Microsoft says WannaCry ransomware must be a wake-up call for governments
WannaCry, the company argues, represents just the latest example of why intelligence agencies should not stockpile computer vulnerabilities that they use to hack into enemy systems.
Coverage for extortion, business interruption and the cost of outside experts is included under broad cyber policies that many organizations buy, Mr. Reagan said.
But no system is foolproof, and even more importantly, their practice of stockpiling vulnerability is a questionable NSA practice that directly enabled this attack.
Government agencies said they were unaffected.
NHS Digital said health trusts across England were sent details of an IT security patch that would have protected them from the attack. He said the government has not ruled out that “we haven’t ruled out that this is a state attack”.
While the Reserve Bank of India (RBI) cleared that it has advised the banks to operate their ATMs only after a software update with a security patch to protect them from such cyber attacks in future, it did not see any bank data being encrypted by the WannaCry Ransomware in any of the major banks in India.
Since then, the company has poured billions of dollars into security initiatives, employing more than 3,500 engineers dedicated to security.
The most public damage in South Korea was to cinema chain CJ CGV Co. Russia’s Interior Ministry and companies including Spain’s Telefonica, FedEx Corp.in the USA and French carmaker Renault all reported troubles.
“Code for exploiting that bug, which is known as “Eternal Blue” in Microsoft’s Windows operating system, was released on the internet in March and Microsoft released patches last month”, Wu noted.
“After the virus breakout, the authorities immediately made arrangements for cyber security guards and domestic cyber security companies to proactively provide security services and preventive tools”, the official said.
“You are dealing with a criminal”, he said.
If you are attacked, the best defense against ransomware is to have secure backups of all critical systems so that if you are attacked, you can restore your systems quickly without having to pay the ransom.
At present, the so-called “kill switch” for the attack, discovered by a young British cybersecurity researcher, is no longer effective.
Yevgeny Yushchuk, an expert on cybercrime at Urals Economic University, said that since “computer weapons”, are easier to spread around than, say, nuclear, chemical or bacteriological weapons, the chances of them falling into criminal hands are very high. When a user clicks on the link, their computer and the information on it is held for ransom while being used to further spread the ransomware. We can not expect criminal hackers to be held accountable for their actions, but we should hold our government agencies accountable.

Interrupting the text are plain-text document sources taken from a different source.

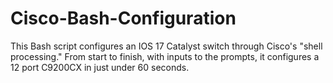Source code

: # Cisco-Bash-Configuration
This Bash script configures an IOS 17 Catalyst switch through Cisco's "shell processing." From start to finish, with inputs to the prompts, it configures a 12 port C9200CX in just under 60 seconds.
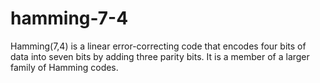 # hamming-7-4
Hamming(7,4) is a linear error-correcting code that encodes four bits of data into seven bits by adding three parity bits. It is a member of a larger family of Hamming codes.

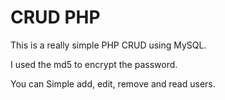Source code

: # CRUD PHP

This is a really simple PHP CRUD using MySQL.

I used the md5 to encrypt the password.

You can Simple add, edit, remove and read users.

“The government can’t do this alone – they’re really going to have to reach out and work with Apple, with Microsoft and Google”, Martin said. Most of the leaked exploits are said to use zero-day vulnerabilities, previously unknown software exploits used by hackers before the software makers are aware of them.
Large swathes of the NHS were paralysed by the cyber attack, which hit 200,000 victims in 150 countries around the world.
Similarly, two big telecom companies, Telefónica (TEF) of Spain and Megafon of Russian Federation, were also hit, as was Japanese carmaker Nissan (NSANF) in the United Kingdom.
It was too early to say who was behind the onslaught, which struck 100,000 organizations, and what their motivation was, aside from the obvious demand for money.
In the wake of the massive cybersecurity attack, Microsoft issued a statement regarding the WannaCry ransomware and how everyone needs to come together to be able to prevent such incidents from happening again.